We will take the following steps to provide credit to those who contribute data to GLAMR:

  • For all data included in GLAMR we will cite the original published data package (“contributed package”) in the provenance portion of the GLAMR data package description. The contributed package will also be indicated in a column in the GLAMR data itself.
  • We will invite each author of a contributed package to be listed as an author of GLAMR. “Author of a contributed package” includes anyone listed in the data package citation. “Author of GLAMR” means a person who is listed as a “creator” of GLAMR and who therefore appears in the citation for the GLAMR data package.
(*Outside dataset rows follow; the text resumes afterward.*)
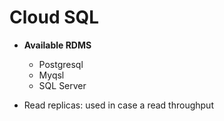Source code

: # Cloud SQL

- **Available RDMS**
  - Postgresql
  - Myqsl
  - SQL Server

- Read replicas: used in case a read throughput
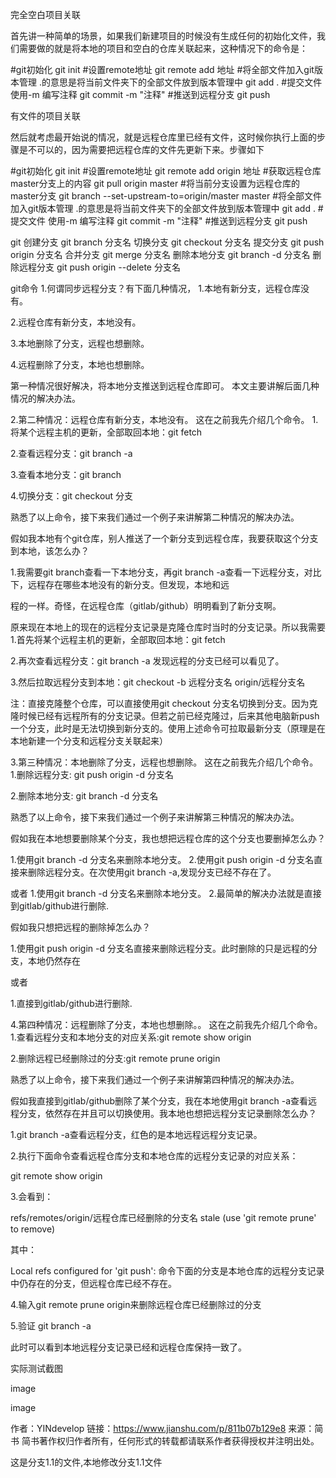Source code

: 完全空白项目关联

首先讲一种简单的场景，如果我们新建项目的时候没有生成任何的初始化文件，我们需要做的就是将本地的项目和空白的仓库关联起来，这种情况下的命令是：

#git初始化
git init
#设置remote地址
git remote add 地址
#将全部文件加入git版本管理 .的意思是将当前文件夹下的全部文件放到版本管理中
git add .
#提交文件 使用-m 编写注释
git commit -m "注释"
#推送到远程分支
git push

有文件的项目关联

然后就考虑最开始说的情况，就是远程仓库里已经有文件，这时候你执行上面的步骤是不可以的，因为需要把远程仓库的文件先更新下来。步骤如下

#git初始化
git init
#设置remote地址
git remote add  origin 地址
#获取远程仓库master分支上的内容
git pull origin master
#将当前分支设置为远程仓库的master分支
git branch --set-upstream-to=origin/master master
#将全部文件加入git版本管理 .的意思是将当前文件夹下的全部文件放到版本管理中
git add .
#提交文件 使用-m 编写注释
git commit -m "注释"
#推送到远程分支
git push


git 创建分支
git branch 分支名
切换分支
git checkout 分支名
提交分支
git push origin 分支名
合并分支
git merge 分支名
删除本地分支
git branch -d 分支名
删除远程分支
git push origin --delete 分支名 


git命令
1.何谓同步远程分支？有下面几种情况，
1.本地有新分支，远程仓库没有。
    
2.远程仓库有新分支，本地没有。

3.本地删除了分支，远程也想删除。

4.远程删除了分支，本地也想删除。

第一种情况很好解决，将本地分支推送到远程仓库即可。
本文主要讲解后面几种情况的解决办法。

2.第二种情况：远程仓库有新分支，本地没有。
这在之前我先介绍几个命令。
1.将某个远程主机的更新，全部取回本地：git fetch

2.查看远程分支：git branch -a

3.查看本地分支：git branch

4.切换分支：git checkout 分支

熟悉了以上命令，接下来我们通过一个例子来讲解第二种情况的解决办法。

假如我本地有个git仓库，别人推送了一个新分支到远程仓库，我要获取这个分支到本地，该怎么办？

1.我需要git branch查看一下本地分支，再git branch -a查看一下远程分支，对比下，远程存在哪些本地没有的新分支。但发现，本地和远

程的一样。奇怪，在远程仓库（gitlab/github）明明看到了新分支啊。 

原来现在本地上的现在的远程分支记录是克隆仓库时当时的分支记录。所以我需要
1.首先将某个远程主机的更新，全部取回本地：git fetch

2.再次查看远程分支：git branch -a 发现远程的分支已经可以看见了。

3.然后拉取远程分支到本地：git checkout -b 远程分支名 origin/远程分支名

注：直接克隆整个仓库，可以直接使用git checkout 分支名切换到分支。因为克隆时候已经有远程所有的分支记录。但若之前已经克隆过，后来其他电脑新push一个分支，此时是无法切换到新分支的。使用上述命令可拉取最新分支（原理是在本地新建一个分支和远程分支关联起来）

3.第三种情况：本地删除了分支，远程也想删除。
这在之前我先介绍几个命令。
1.删除远程分支: git push origin -d 分支名

2.删除本地分支: git branch -d 分支名

熟悉了以上命令，接下来我们通过一个例子来讲解第三种情况的解决办法。

假如我在本地想要删除某个分支，我也想把远程仓库的这个分支也要删掉怎么办？

1.使用git branch -d 分支名来删除本地分支。
2.使用git push origin -d 分支名直接来删除远程分支。在次使用git branch -a,发现分支已经不存在了。

或者
1.使用git branch -d 分支名来删除本地分支。
2.最简单的解决办法就是直接到gitlab/github进行删除.


假如我只想把远程的删除掉怎么办？

1.使用git push origin -d 分支名直接来删除远程分支。此时删除的只是远程的分支，本地仍然存在

或者

1.直接到gitlab/github进行删除.


4.第四种情况：远程删除了分支，本地也想删除。。
这在之前我先介绍几个命令。
1.查看远程分支和本地分支的对应关系:git remote show origin  

2.删除远程已经删除过的分支:git remote prune origin

熟悉了以上命令，接下来我们通过一个例子来讲解第四种情况的解决办法。

假如我直接到gitlab/github删除了某个分支，我在本地使用git branch -a查看远程分支，依然存在并且可以切换使用。我本地也想把远程分支记录删除怎么办？

1.git branch -a查看远程分支，红色的是本地远程远程分支记录。

2.执行下面命令查看远程仓库分支和本地仓库的远程分支记录的对应关系：

  git remote show origin  

3.会看到：
 
 refs/remotes/origin/远程仓库已经删除的分支名              stale (use 'git remote prune' to remove)

 其中：

 Local refs configured for 'git push':  命令下面的分支是本地仓库的远程分支记录中仍存在的分支，但远程仓库已经不存在。

4.输入git remote prune origin来删除远程仓库已经删除过的分支

5.验证 git branch -a

  此时可以看到本地远程分支记录已经和远程仓库保持一致了。


实际测试截图






image






image

作者：YINdevelop
链接：https://www.jianshu.com/p/811b07b129e8
来源：简书
简书著作权归作者所有，任何形式的转载都请联系作者获得授权并注明出处。


这是分支1.1的文件,本地修改分支1.1文件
Data contributors invited to be authors must accept responsibility for the accuracy and integrity of the data, including their willingness to promptly respond to and address inquiries or issues raised by data users. Authors of a contributed package who do not wish to accept this responsibility can still be listed as “associated parties” or “contributors” to the GLAMR data package.
  • We will invite all authors of GLAMR to contribute ideas to, and join as coauthors, a data paper that will accompany the first public release of the GLAMR data package, and several initial papers that we intend to write using the data.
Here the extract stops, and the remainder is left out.